The TG/DTG-MS follow-up of the calcination process as well as the evolution of the 14, 18, 28, 32, 44 and 46 amu masses were followed by mass spectrometry (MS). Figures 1.a) and 1.b) show the DTG profiles of the Ca and Sr zirconates precursors. In the DTA profiles (not shown) a first wide endothermic peak between 50 and 300°C related with the evaporation of adsorbed water and decomposition of the citrate group [20] was detected. These decompositions can be individualized in the DTG profiles of Figure 1, in which the first peak ~100°C corresponds to water and the second at ~260°C to the organic group. A second large exothermic peak between 420°C and 450°C is attributed to the formation of stable carbonates Sr2Zr2O5CO3 and Ca2Zr2O5CO3 [19] which is decomposed after 5 h of calcination at 650°C to the crystalline SrZrO3 and CaZrO3 structure. This exothermic peak is also detected in the large loss weight of the DTG profiles of Figure 1 between 400°C and 430°C stables and intermediates carbonates with varying mole ratios of Ca:Zr:CO3 and Sr:Zr:CO3 at ~450°C[19]. The TG-MS experiments (results not shown) indicates that for larger Cu contents (xCu=0.10; 0.20; 0.30) H2O and CO2 were the only evolutes gases, meanwhile for cooper free and the lowest cooper contain (xCu=0.0; 0.05), evolution of CO was also detected in a minor content. The obtained results indicate a beneficial effect of Cu in order to decrease the decomposition temperature of Ca and Sr zirconates.

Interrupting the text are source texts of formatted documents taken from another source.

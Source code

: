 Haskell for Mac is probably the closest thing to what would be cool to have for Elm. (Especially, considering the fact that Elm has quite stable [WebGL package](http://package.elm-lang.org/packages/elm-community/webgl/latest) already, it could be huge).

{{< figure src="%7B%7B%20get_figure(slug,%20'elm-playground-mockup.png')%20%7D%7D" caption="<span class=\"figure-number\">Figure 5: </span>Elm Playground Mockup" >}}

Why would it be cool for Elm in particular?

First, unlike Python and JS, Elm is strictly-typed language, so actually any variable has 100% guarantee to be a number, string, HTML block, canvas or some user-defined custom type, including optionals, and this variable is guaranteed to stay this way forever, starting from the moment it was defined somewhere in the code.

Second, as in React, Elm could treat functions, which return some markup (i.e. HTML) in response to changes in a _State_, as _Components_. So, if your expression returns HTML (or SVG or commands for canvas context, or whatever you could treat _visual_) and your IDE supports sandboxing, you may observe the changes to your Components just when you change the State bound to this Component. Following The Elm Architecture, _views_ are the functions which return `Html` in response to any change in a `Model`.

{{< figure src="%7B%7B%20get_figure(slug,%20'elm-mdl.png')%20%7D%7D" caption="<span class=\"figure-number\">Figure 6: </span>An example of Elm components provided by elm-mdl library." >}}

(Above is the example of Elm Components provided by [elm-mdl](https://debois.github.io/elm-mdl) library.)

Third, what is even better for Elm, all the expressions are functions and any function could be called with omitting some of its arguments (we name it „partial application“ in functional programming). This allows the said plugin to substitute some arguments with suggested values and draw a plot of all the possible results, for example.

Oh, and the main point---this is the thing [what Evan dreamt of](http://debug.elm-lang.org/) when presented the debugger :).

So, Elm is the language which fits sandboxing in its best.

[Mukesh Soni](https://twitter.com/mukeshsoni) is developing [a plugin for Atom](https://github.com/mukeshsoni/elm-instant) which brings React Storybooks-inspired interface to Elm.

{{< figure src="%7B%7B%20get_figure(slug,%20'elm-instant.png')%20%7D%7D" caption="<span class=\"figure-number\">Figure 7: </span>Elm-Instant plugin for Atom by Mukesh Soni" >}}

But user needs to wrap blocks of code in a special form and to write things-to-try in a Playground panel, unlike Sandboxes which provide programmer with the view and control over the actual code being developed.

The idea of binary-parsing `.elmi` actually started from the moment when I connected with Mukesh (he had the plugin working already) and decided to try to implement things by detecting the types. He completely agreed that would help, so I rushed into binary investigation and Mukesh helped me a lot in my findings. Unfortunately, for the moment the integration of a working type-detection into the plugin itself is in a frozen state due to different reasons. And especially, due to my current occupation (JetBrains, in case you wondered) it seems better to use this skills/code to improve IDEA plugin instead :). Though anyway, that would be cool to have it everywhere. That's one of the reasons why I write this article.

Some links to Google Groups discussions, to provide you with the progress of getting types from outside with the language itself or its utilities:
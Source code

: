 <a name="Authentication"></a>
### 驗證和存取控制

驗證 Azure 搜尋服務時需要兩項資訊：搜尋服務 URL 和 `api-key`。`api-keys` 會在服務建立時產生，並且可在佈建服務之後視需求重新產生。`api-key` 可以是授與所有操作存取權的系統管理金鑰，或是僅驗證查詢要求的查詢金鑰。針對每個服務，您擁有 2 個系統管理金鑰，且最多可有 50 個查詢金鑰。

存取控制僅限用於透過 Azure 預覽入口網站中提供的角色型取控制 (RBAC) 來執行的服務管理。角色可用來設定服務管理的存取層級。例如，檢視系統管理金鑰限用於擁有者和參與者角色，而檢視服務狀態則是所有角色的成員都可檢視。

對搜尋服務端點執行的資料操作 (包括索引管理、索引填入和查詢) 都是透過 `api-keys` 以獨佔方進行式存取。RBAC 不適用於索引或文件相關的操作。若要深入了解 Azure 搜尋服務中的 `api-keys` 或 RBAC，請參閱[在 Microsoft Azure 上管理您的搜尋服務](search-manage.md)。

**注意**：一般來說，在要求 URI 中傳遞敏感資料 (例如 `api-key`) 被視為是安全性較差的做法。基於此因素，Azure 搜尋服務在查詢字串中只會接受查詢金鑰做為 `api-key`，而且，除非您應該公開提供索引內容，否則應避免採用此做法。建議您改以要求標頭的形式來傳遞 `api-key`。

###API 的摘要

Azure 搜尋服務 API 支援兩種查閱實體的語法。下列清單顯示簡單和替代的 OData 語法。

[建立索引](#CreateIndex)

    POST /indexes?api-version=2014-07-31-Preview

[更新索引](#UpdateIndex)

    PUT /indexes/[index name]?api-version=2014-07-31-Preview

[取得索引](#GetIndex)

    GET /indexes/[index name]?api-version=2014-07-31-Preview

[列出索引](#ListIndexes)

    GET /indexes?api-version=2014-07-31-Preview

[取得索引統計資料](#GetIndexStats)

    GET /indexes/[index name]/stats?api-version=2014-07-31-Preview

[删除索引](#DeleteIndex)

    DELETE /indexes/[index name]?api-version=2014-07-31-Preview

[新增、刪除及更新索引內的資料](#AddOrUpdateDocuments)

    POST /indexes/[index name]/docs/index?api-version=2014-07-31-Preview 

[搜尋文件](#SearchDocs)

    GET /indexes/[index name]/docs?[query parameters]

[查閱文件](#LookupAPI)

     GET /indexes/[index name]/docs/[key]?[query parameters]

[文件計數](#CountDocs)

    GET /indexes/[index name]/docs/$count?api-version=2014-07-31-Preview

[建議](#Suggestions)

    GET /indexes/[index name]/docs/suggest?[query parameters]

Figure 1. DTG profiles. 1.a) Ca1-xCuxZrO3; 1.b)
Sr1-xCuxZrO3

Table 1 summarises the Ca, Sr and Cu content determined by AAS. The satisfactory agreement between experimentally and nominal contents, specially for Cu content indicates almost no weight loss of metals during the synthesis.

Table 1. Bulk composition (wt%), crystallite size by DRX, grain size by SEM, surface area and amount of oxygen desorbed (DTP-O2) for Ca and Sr zirconates.
 
aEstimated error is below 5%; bNominal values are in parentheses

The XRD pattern of the zirconates calcined at 700°C are shown in Figures 2.a) and 2.b). The diffractograms of Ca series in Figure 2.a) indicate a mixture of crystalline non-stohiometric Ca0.15Zr0.8O1.85 (26-341) and stochiometric CaZrO3 (35-645) perovskite structure. The triplet centered at 31.53° is characteristic of an orthorhombic system [20]. Only CuO (48-1548) as segregated phase is seen at larger Cu content, even though it can be also present highly dispersed at lower Cu content. For the Sr series, the diffraction lines in Figure 2.b) indicates that pure SrZrO3 corresponds to an orthorhombic perovskite structure SrZrO3 (70-283) and upon Cu substitution large amount of segregated phases identified as CuO (48-1548), ZrO2 (37-31) and traces of CuSrO2 (46-22) even at lower substitution degree were detected. For the higher Cu content, the planes observed at 2q 23-26 and 65-70 degree corresponds to ZrCu (49-148). The crystallite sizes, calculated by means of the Scherrer method through the XRD profiles are listed in Table 1. A lower effect in the crystallite size upon copper substitution is detected in the Ca series (39 to 42 nm) compared with the Sr series (30 to 42 nm) allowing to assume that the segregated phases in the Sr series should be in a higher crystalline phase. The different intensities in the diffraction peak of CuO in the Ca and Sr series makes possible to believe that highly dispersed CuO phase or in a less crystalline structure may be present in the Ca series, meanwhile a more crystalline CuO phase is present in all of the studied copper strontium zirconates.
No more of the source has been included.